- Dataset records:
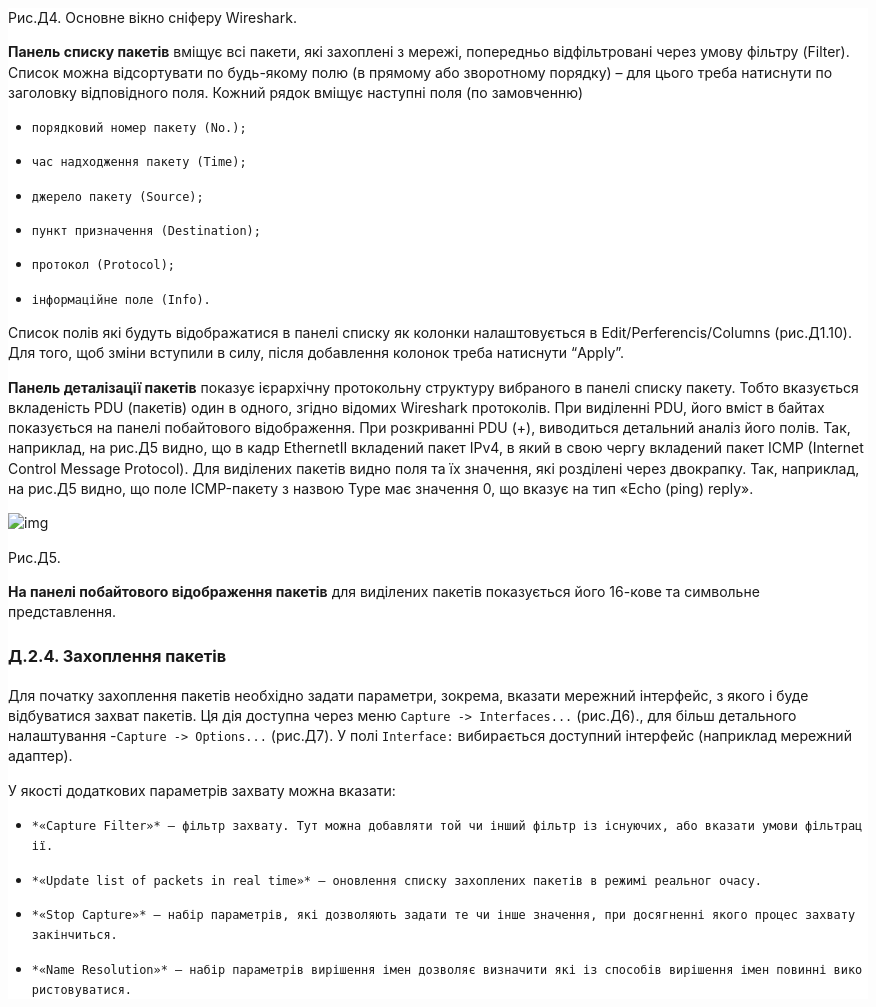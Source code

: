 Рис.Д4. Основне вікно сніферу Wireshark. 

**Панель списку пакетів** вміщує всі пакети, які захоплені з мережі, попередньо відфільтровані через умову фільтру (Filter). Список можна відсортувати по будь-якому полю (в прямому або зворотному порядку) – для цього треба натиснути по заголовку відповідного поля. Кожний рядок вміщує наступні поля (по замовченню) 

-     порядковий номер пакету (No.);

-     час надходження пакету (Time);

-     джерело пакету (Source);

-     пункт призначення (Destination);

-     протокол (Protocol);

-     інформаційне поле (Info). 

Список полів які будуть відображатися в панелі списку як колонки налаштовується в Edit/Perferencis/Columns (рис.Д1.10). Для того, щоб зміни вступили в силу, після добавлення колонок треба натиснути “Apply”. 

**Панель деталізації пакетів** показує ієрархічну протокольну структуру вибраного в панелі списку пакету. Тобто вказується вкладеність PDU (пакетів) один в одного, згідно відомих Wireshark протоколів. При виділенні PDU, його вміст в байтах показується на панелі побайтового відображення. При розкриванні PDU (+), виводиться детальний аналіз його полів. Так, наприклад, на рис.Д5 видно, що в кадр EthernetII вкладений пакет IPv4, в який в свою чергу вкладений пакет ICMP (Internet Control Message Protocol). Для виділених пакетів видно поля та їх значення, які розділені через двокрапку. Так, наприклад, на рис.Д5 видно, що поле ICMP-пакету з назвою Type має значення 0, що вказує на тип «Echo (ping) reply». 

![img](media/Д12.png)

Рис.Д5.

**На панелі побайтового відображення пакетів** для виділених пакетів показується його 16-кове та символьне представлення. 

### Д.2.4. Захоплення пакетів

Для початку захоплення пакетів необхідно задати параметри, зокрема, вказати мережний інтерфейс, з якого і буде відбуватися захват пакетів. Ця дія доступна через меню `Capture -> Interfaces...` (рис.Д6)., для більш детального налаштування -`Capture -> Options...` (рис.Д7). У полі `Interface:` вибирається доступний інтерфейс (наприклад мережний адаптер).

У якості додаткових параметрів захвату можна вказати:

-     *«Capture Filter»* – фільтр захвату. Тут можна добавляти той чи інший фільтр із існуючих, або вказати умови фільтрації.

-     *«Update list of packets in real time»* – оновлення списку захоплених пакетів в режимі реальног очасу.

-     *«Stop Capture»* – набір параметрів, які дозволяють задати те чи інше значення, при досягненні якого процес захвату закінчиться.

-     *«Name Resolution»* – набір параметрів вирішення імен дозволяє визначити які із способів вирішення імен повинні використовуватися.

- What the task asks: Only the lines from the one containing "номер пакету (No.);" through the one containing "Список полів які" are to be retyped, both boundary lines included, with no other material.

- Output for this exercise:
-     порядковий номер пакету (No.);

-     час надходження пакету (Time);

-     джерело пакету (Source);

-     пункт призначення (Destination);

-     протокол (Protocol);

-     інформаційне поле (Info). 

Список полів які будуть відображатися в панелі списку як колонки налаштовується в Edit/Perferencis/Columns (рис.Д1.10). Для того, щоб зміни вступили в силу, після добавлення колонок треба натиснути “Apply”. 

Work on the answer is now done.